# 1953 Schwinn Speedster????



## IJamEcono (Jul 30, 2013)

The seller says this is a 1953 two speed speedster. I'm pretty sure they didn't make speedsters that early. And he says its all original, though the handlebars look odd to me. Serial number is J067368. Is it a flying star? The seller said he did replace a few lines. Perhaps he thought it was a speedster and replaced the decal. Any help much appreciated!!


----------



## island schwinn (Jul 30, 2013)

middleweight speedsters came out in 59 if i remember right.i have a 59,60,and 61.


----------



## IJamEcono (Jul 30, 2013)

Thanks. I bet the serial number is actually J8 instead of J0.


----------



## Rivnut (Jul 30, 2013)

1959 was the first year for that style chain guard.

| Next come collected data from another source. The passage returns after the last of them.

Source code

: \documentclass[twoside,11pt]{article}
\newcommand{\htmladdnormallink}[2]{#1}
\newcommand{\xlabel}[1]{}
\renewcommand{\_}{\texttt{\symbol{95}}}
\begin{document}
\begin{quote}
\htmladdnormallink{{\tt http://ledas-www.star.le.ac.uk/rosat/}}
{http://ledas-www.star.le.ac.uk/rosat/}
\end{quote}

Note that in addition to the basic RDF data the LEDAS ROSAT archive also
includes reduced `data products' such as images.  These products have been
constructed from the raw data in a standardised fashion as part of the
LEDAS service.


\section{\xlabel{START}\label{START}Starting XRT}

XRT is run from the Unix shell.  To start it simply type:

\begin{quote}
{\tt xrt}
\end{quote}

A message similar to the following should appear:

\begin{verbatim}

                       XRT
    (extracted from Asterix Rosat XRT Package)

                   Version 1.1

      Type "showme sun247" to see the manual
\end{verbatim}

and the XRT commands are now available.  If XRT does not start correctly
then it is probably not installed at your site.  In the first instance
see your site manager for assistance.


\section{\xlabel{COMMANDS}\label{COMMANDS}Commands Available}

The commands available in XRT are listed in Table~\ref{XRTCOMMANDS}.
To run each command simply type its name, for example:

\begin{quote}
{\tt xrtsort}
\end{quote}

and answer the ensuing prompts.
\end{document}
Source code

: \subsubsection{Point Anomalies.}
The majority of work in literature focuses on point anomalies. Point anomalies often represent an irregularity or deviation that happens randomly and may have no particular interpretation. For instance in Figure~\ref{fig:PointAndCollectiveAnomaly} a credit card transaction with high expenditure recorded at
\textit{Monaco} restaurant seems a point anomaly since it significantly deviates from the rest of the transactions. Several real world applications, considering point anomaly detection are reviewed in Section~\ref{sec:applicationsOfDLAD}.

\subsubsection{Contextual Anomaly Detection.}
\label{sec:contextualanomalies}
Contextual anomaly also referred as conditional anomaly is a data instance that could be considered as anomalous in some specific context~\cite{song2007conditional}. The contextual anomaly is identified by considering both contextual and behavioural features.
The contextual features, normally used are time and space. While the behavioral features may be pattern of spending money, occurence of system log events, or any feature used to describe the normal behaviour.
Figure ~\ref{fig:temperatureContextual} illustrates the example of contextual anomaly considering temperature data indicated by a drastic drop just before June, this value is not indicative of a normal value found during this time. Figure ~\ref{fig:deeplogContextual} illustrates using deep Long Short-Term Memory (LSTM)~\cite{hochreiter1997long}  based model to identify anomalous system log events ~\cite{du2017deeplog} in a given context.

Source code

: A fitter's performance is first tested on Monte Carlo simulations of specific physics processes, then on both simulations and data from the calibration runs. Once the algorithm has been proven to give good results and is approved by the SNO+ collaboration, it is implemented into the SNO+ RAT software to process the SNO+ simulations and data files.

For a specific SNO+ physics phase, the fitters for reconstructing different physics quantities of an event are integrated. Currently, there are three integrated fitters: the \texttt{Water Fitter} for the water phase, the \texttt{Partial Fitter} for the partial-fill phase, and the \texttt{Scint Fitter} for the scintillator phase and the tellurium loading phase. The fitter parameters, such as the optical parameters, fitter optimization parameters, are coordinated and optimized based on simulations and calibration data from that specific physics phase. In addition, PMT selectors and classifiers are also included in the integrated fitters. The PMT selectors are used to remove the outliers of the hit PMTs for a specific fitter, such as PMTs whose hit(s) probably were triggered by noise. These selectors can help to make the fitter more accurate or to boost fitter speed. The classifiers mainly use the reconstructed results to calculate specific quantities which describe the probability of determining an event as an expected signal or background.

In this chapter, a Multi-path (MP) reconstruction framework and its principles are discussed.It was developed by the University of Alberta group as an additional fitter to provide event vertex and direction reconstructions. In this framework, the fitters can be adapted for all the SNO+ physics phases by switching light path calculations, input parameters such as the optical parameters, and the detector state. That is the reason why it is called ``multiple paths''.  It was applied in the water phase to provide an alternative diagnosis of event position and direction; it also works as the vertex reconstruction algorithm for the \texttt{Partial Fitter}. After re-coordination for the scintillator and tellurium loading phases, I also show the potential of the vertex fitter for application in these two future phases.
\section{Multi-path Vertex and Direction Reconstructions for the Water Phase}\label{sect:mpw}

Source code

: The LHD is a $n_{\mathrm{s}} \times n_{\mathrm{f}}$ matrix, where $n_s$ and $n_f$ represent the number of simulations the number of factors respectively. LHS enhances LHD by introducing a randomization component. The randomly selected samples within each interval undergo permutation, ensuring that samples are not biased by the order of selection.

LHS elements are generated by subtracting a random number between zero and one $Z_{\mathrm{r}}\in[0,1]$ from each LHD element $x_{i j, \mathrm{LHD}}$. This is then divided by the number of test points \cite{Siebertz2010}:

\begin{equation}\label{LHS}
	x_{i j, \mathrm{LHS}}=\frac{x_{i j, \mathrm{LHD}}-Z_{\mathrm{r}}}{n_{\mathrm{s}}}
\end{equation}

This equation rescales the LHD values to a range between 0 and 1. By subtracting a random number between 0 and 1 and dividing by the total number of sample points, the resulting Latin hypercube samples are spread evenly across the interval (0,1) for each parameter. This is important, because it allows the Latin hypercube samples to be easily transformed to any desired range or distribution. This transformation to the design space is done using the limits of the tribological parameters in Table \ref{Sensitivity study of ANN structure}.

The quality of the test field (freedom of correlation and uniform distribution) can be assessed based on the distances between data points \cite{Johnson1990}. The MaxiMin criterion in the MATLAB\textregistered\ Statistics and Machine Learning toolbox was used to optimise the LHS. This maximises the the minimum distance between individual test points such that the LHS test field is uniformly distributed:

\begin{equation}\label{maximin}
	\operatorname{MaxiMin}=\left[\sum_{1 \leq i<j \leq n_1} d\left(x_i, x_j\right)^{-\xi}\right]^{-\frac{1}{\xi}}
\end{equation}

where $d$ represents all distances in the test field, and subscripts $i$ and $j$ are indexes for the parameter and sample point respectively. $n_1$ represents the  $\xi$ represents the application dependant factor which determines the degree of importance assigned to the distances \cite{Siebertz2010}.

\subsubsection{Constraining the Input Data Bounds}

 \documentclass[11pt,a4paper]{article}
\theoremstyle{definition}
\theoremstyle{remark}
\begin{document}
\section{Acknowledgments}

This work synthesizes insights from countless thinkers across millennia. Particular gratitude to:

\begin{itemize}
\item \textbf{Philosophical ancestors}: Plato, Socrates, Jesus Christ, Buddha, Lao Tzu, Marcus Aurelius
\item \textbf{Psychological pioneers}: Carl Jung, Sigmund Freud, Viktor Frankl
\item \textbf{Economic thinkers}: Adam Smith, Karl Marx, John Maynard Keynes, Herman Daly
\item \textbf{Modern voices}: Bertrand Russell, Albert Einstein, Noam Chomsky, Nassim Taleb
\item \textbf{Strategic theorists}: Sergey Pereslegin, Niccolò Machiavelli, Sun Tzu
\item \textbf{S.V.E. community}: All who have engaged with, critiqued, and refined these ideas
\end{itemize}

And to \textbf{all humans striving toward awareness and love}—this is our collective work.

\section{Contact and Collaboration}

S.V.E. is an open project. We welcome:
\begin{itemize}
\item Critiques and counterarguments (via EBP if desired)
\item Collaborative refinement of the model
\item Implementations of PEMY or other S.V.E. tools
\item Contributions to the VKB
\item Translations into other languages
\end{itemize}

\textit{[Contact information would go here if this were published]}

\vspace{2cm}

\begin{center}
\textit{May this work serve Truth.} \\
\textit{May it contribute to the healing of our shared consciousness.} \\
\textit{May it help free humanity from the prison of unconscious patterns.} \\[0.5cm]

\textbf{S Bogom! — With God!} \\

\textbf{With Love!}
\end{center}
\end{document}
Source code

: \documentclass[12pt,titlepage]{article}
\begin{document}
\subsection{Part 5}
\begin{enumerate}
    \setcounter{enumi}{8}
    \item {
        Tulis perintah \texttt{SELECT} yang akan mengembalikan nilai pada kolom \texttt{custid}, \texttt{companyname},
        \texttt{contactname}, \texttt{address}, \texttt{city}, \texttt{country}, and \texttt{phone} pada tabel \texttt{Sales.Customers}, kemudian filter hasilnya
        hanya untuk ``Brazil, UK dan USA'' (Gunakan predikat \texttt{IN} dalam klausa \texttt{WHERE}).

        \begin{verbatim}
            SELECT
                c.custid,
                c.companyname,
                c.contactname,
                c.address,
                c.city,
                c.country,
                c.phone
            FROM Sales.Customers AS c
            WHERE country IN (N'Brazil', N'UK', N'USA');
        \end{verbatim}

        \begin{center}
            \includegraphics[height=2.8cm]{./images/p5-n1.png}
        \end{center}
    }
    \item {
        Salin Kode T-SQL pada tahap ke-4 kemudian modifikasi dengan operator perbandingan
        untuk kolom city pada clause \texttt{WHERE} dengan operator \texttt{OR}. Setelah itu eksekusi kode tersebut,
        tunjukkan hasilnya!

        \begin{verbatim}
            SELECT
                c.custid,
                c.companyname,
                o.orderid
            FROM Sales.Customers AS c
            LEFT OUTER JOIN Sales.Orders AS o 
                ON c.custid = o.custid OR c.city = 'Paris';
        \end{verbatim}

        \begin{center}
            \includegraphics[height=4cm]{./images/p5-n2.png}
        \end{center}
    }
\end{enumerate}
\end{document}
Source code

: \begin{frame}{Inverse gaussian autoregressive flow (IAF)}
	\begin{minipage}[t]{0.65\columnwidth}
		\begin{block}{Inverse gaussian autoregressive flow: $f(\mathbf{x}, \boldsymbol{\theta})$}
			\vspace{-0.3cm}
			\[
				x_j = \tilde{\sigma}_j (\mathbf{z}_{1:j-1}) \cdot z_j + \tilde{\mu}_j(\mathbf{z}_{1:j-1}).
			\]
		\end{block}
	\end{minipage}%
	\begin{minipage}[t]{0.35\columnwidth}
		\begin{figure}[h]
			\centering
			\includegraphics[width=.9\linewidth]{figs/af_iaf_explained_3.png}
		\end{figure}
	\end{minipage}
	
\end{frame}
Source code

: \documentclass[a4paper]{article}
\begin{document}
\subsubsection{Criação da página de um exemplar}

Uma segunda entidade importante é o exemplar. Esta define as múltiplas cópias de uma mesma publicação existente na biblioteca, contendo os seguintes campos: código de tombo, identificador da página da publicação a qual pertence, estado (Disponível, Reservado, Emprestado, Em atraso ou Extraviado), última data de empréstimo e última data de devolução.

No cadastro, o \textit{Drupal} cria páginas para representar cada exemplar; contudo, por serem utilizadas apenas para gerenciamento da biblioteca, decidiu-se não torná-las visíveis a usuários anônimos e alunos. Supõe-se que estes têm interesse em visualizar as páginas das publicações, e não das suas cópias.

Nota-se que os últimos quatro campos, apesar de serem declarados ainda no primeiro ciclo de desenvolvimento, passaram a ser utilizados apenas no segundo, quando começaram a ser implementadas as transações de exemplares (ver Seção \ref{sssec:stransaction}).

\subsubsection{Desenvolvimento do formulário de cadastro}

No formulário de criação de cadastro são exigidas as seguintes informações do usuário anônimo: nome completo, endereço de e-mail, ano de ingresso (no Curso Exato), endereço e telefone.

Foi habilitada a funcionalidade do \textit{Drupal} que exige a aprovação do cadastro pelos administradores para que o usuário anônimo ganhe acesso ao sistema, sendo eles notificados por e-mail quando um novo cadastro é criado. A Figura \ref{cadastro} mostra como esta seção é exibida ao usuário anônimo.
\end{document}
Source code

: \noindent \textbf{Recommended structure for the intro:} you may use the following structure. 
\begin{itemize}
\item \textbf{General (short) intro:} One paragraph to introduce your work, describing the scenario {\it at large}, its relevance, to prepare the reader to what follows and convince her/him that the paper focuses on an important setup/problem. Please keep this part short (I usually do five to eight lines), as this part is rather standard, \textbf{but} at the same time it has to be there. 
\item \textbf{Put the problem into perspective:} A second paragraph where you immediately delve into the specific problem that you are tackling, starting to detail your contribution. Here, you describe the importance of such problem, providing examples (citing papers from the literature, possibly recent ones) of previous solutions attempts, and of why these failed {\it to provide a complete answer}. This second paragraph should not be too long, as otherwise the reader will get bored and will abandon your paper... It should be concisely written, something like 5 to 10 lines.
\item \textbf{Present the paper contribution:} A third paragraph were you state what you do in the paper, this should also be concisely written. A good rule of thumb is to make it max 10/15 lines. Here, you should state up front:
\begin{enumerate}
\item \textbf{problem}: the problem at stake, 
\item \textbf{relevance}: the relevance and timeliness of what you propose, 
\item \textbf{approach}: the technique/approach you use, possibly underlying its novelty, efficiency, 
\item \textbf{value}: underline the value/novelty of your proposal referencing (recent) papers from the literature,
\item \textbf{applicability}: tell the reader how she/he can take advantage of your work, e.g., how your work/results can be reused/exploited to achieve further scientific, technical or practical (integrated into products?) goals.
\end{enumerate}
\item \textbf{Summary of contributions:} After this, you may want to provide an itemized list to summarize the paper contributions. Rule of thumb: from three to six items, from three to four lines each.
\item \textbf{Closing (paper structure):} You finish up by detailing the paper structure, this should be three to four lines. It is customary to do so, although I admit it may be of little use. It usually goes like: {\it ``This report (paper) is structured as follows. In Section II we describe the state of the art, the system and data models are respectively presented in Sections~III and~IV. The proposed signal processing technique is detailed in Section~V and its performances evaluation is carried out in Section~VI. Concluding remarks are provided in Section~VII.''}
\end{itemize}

http://www.trfindley.com/flschwinn_1951_1960/1959_00a.html


----------



## rollfaster (Jul 30, 2013)

*1953 schwinn speedster???*

serial number is that of september of 1960.i think it is a correct speedster.


----------



## Talewinds (Jul 30, 2013)

Here's a 59' Speedster in original condition with special order dealer-equipped springer front end. I worked on this bike last year, still in possession of the original owner who bought it with newspaper delivery money when he was 12 in Staunton, IL.


----------



## IJamEcono (Jul 30, 2013)

What's a fair price for it?


----------



## island schwinn (Jul 30, 2013)

fair price is what you feel comfortable paying.they were standard equipped bikes and not real expensive compared to the vettes and jags.
i paid 90 bucks for my 59.couple hundred for my 60 and a bit more for my 61.my 61 also has the color matched schwinn springer with sturmey archer front drum and deluxe seat,and a miller generator light set.all dealer stuff.
my blue 60 has added racks front and rear.


----------



## greenephantom (Aug 1, 2013)

Fair price? Maybe $100. Maybe a bit more, maybe a whole lot less. These are very condition-dependent. Looks like it's all there, and it's a 3 speed version, which is desirable but more complicated than the coaster version. Can't tell if paint is faded or just dusty, or if the rear fender is bunged up or not. Plus make sure there's no rim dings; not a big deal on coasters, but bad with rim brakes.  The Speedsters are neat but not wildly collectable and are pretty common when found in average condition.  Still, the 3 speeds are lots of fun when set up properly.
Cheers, Geoff


----------